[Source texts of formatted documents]
○ ○ ○ ○
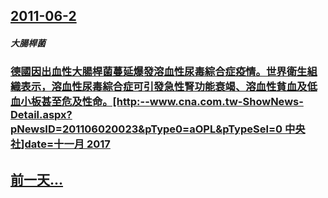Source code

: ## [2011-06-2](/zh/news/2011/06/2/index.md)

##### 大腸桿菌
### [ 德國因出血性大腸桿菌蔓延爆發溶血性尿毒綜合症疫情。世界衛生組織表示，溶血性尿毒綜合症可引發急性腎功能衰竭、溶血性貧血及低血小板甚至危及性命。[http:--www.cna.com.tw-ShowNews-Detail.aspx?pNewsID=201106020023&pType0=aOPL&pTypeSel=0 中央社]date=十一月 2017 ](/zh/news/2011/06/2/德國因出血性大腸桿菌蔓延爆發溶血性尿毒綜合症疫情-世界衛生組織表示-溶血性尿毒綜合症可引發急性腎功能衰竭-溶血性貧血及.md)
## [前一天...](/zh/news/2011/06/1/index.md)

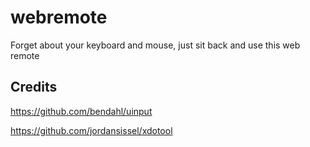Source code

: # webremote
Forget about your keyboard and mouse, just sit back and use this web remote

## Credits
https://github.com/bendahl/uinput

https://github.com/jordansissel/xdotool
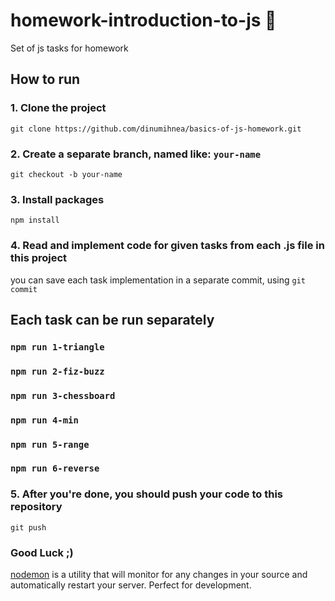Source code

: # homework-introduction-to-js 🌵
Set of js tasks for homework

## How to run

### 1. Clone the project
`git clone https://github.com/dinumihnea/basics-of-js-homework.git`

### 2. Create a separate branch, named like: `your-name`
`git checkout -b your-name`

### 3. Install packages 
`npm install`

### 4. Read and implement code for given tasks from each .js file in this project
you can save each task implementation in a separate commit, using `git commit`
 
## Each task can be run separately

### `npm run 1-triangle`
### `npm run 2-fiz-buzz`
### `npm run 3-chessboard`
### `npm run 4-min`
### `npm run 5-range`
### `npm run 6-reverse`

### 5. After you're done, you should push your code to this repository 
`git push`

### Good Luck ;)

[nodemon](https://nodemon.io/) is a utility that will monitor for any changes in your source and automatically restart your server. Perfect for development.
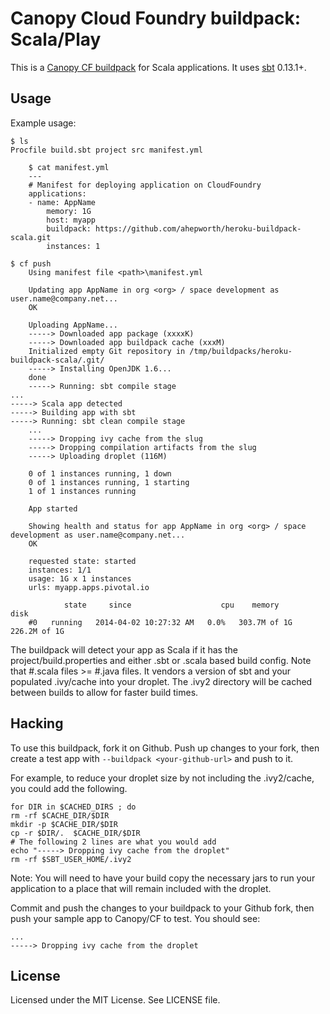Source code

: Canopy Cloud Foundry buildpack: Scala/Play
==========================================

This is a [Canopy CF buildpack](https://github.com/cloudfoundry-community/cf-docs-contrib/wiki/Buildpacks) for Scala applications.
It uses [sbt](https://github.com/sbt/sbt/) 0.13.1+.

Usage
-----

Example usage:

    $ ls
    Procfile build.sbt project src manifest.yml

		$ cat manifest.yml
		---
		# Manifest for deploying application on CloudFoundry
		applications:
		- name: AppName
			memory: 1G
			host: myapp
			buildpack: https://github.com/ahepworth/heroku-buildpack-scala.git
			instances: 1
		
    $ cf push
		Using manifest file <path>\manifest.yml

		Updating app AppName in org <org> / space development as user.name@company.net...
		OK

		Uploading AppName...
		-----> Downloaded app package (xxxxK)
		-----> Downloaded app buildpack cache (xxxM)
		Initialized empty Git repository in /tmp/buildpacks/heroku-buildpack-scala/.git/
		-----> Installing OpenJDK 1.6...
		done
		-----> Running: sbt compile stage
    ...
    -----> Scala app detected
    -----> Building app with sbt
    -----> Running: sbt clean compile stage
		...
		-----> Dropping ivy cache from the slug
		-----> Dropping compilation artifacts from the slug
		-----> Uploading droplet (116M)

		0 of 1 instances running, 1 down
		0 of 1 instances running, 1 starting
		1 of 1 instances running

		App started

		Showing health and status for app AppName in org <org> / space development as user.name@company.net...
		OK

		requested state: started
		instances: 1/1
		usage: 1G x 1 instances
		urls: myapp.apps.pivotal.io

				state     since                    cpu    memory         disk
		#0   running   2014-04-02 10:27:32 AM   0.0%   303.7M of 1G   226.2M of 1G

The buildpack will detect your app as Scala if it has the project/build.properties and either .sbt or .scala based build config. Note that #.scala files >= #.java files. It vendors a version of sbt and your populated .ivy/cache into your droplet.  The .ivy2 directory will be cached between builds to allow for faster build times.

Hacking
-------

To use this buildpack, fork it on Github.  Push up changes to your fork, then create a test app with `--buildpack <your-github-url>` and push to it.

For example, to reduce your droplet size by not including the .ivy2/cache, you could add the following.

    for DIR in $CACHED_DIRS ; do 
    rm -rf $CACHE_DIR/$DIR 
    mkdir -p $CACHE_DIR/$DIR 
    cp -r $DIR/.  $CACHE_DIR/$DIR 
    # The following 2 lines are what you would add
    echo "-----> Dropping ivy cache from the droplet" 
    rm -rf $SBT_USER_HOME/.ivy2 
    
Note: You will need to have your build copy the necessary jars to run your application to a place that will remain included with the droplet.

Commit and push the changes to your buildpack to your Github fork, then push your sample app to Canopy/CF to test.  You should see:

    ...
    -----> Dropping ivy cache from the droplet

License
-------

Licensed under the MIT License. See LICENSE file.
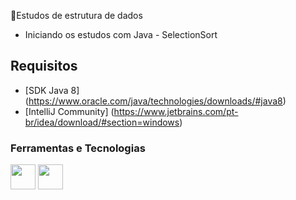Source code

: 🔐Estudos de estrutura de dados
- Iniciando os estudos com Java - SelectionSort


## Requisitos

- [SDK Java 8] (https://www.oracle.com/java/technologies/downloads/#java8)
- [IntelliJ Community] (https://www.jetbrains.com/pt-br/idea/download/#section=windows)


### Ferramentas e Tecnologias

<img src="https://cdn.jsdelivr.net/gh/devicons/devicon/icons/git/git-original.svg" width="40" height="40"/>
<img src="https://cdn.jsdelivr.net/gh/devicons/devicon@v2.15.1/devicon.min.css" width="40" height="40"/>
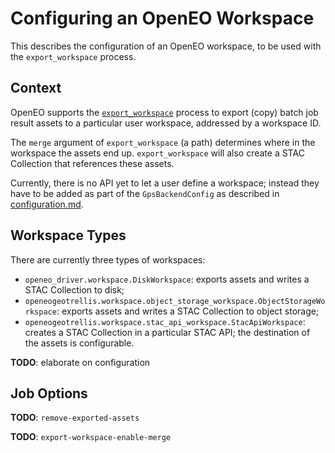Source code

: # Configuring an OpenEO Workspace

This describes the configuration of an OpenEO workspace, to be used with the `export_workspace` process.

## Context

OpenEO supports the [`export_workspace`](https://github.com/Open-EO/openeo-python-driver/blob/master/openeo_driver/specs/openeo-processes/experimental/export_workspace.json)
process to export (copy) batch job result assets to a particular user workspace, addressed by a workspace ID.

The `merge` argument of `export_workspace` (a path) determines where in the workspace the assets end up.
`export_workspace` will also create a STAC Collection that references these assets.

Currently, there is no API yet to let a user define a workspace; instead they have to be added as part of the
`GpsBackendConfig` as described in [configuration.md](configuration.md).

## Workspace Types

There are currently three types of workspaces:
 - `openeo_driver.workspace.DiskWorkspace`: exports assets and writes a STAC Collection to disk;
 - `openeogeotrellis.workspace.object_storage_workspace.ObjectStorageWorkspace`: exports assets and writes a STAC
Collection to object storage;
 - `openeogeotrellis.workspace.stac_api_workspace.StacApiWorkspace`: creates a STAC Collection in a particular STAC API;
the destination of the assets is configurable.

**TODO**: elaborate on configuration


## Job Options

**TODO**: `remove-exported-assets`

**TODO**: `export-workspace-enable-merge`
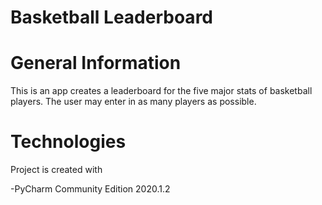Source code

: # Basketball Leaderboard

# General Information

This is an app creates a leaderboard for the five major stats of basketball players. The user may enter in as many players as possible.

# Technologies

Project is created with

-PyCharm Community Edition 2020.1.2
○ ○ ○ ○
▶ _WHAT YOU NEED TO DO_
A verbatim copy of every record is required, with all pictures excluded.

▶ _WRITTEN SOLUTION_
Source code

: ## [2011-06-2](/zh/news/2011/06/2/index.md)

##### 大腸桿菌
### [ 德國因出血性大腸桿菌蔓延爆發溶血性尿毒綜合症疫情。世界衛生組織表示，溶血性尿毒綜合症可引發急性腎功能衰竭、溶血性貧血及低血小板甚至危及性命。[http:--www.cna.com.tw-ShowNews-Detail.aspx?pNewsID=201106020023&pType0=aOPL&pTypeSel=0 中央社]date=十一月 2017 ](/zh/news/2011/06/2/德國因出血性大腸桿菌蔓延爆發溶血性尿毒綜合症疫情-世界衛生組織表示-溶血性尿毒綜合症可引發急性腎功能衰竭-溶血性貧血及.md)
## [前一天...](/zh/news/2011/06/1/index.md)

Source code

: # webremote
Forget about your keyboard and mouse, just sit back and use this web remote

## Credits
https://github.com/bendahl/uinput

https://github.com/jordansissel/xdotool
Source code

: # homework-introduction-to-js 🌵
Set of js tasks for homework

## How to run

### 1. Clone the project
`git clone https://github.com/dinumihnea/basics-of-js-homework.git`

### 2. Create a separate branch, named like: `your-name`
`git checkout -b your-name`

### 3. Install packages 
`npm install`

### 4. Read and implement code for given tasks from each .js file in this project
you can save each task implementation in a separate commit, using `git commit`
 
## Each task can be run separately

### `npm run 1-triangle`
### `npm run 2-fiz-buzz`
### `npm run 3-chessboard`
### `npm run 4-min`
### `npm run 5-range`
### `npm run 6-reverse`

### 5. After you're done, you should push your code to this repository 
`git push`

### Good Luck ;)

[nodemon](https://nodemon.io/) is a utility that will monitor for any changes in your source and automatically restart your server. Perfect for development.
Source code

: Canopy Cloud Foundry buildpack: Scala/Play
==========================================

This is a [Canopy CF buildpack](https://github.com/cloudfoundry-community/cf-docs-contrib/wiki/Buildpacks) for Scala applications.
It uses [sbt](https://github.com/sbt/sbt/) 0.13.1+.

Usage
-----

Example usage:

    $ ls
    Procfile build.sbt project src manifest.yml

		$ cat manifest.yml
		---
		# Manifest for deploying application on CloudFoundry
		applications:
		- name: AppName
			memory: 1G
			host: myapp
			buildpack: https://github.com/ahepworth/heroku-buildpack-scala.git
			instances: 1
		
    $ cf push
		Using manifest file <path>\manifest.yml

		Updating app AppName in org <org> / space development as user.name@company.net...
		OK

		Uploading AppName...
		-----> Downloaded app package (xxxxK)
		-----> Downloaded app buildpack cache (xxxM)
		Initialized empty Git repository in /tmp/buildpacks/heroku-buildpack-scala/.git/
		-----> Installing OpenJDK 1.6...
		done
		-----> Running: sbt compile stage
    ...
    -----> Scala app detected
    -----> Building app with sbt
    -----> Running: sbt clean compile stage
		...
		-----> Dropping ivy cache from the slug
		-----> Dropping compilation artifacts from the slug
		-----> Uploading droplet (116M)

		0 of 1 instances running, 1 down
		0 of 1 instances running, 1 starting
		1 of 1 instances running

		App started

		Showing health and status for app AppName in org <org> / space development as user.name@company.net...
		OK

		requested state: started
		instances: 1/1
		usage: 1G x 1 instances
		urls: myapp.apps.pivotal.io

				state     since                    cpu    memory         disk
		#0   running   2014-04-02 10:27:32 AM   0.0%   303.7M of 1G   226.2M of 1G

The buildpack will detect your app as Scala if it has the project/build.properties and either .sbt or .scala based build config. Note that #.scala files >= #.java files. It vendors a version of sbt and your populated .ivy/cache into your droplet.  The .ivy2 directory will be cached between builds to allow for faster build times.

Hacking
-------

To use this buildpack, fork it on Github.  Push up changes to your fork, then create a test app with `--buildpack <your-github-url>` and push to it.

For example, to reduce your droplet size by not including the .ivy2/cache, you could add the following.

    for DIR in $CACHED_DIRS ; do 
    rm -rf $CACHE_DIR/$DIR 
    mkdir -p $CACHE_DIR/$DIR 
    cp -r $DIR/.  $CACHE_DIR/$DIR 
    # The following 2 lines are what you would add
    echo "-----> Dropping ivy cache from the droplet" 
    rm -rf $SBT_USER_HOME/.ivy2 
    
Note: You will need to have your build copy the necessary jars to run your application to a place that will remain included with the droplet.

Commit and push the changes to your buildpack to your Github fork, then push your sample app to Canopy/CF to test.  You should see:

    ...
    -----> Dropping ivy cache from the droplet

License
-------

Licensed under the MIT License. See LICENSE file.
Source code

: 🔐Estudos de estrutura de dados
- Iniciando os estudos com Java - SelectionSort


## Requisitos

- [SDK Java 8] (https://www.oracle.com/java/technologies/downloads/#java8)
- [IntelliJ Community] (https://www.jetbrains.com/pt-br/idea/download/#section=windows)


### Ferramentas e Tecnologias

<img src="https://cdn.jsdelivr.net/gh/devicons/devicon/icons/git/git-original.svg" width="40" height="40"/>
<img src="https://cdn.jsdelivr.net/gh/devicons/devicon@v2.15.1/devicon.min.css" width="40" height="40"/>
Source code

: # Configuring an OpenEO Workspace

This describes the configuration of an OpenEO workspace, to be used with the `export_workspace` process.

## Context

OpenEO supports the [`export_workspace`](https://github.com/Open-EO/openeo-python-driver/blob/master/openeo_driver/specs/openeo-processes/experimental/export_workspace.json)
process to export (copy) batch job result assets to a particular user workspace, addressed by a workspace ID.

The `merge` argument of `export_workspace` (a path) determines where in the workspace the assets end up.
`export_workspace` will also create a STAC Collection that references these assets.

Currently, there is no API yet to let a user define a workspace; instead they have to be added as part of the
`GpsBackendConfig` as described in [configuration.md](configuration.md).

## Workspace Types

There are currently three types of workspaces:
 - `openeo_driver.workspace.DiskWorkspace`: exports assets and writes a STAC Collection to disk;
 - `openeogeotrellis.workspace.object_storage_workspace.ObjectStorageWorkspace`: exports assets and writes a STAC
Collection to object storage;
 - `openeogeotrellis.workspace.stac_api_workspace.StacApiWorkspace`: creates a STAC Collection in a particular STAC API;
the destination of the assets is configurable.

**TODO**: elaborate on configuration


## Job Options

**TODO**: `remove-exported-assets`

**TODO**: `export-workspace-enable-merge`
Source code

: # Basketball Leaderboard

# General Information

This is an app creates a leaderboard for the five major stats of basketball players. The user may enter in as many players as possible.

# Technologies

Project is created with

-PyCharm Community Edition 2020.1.2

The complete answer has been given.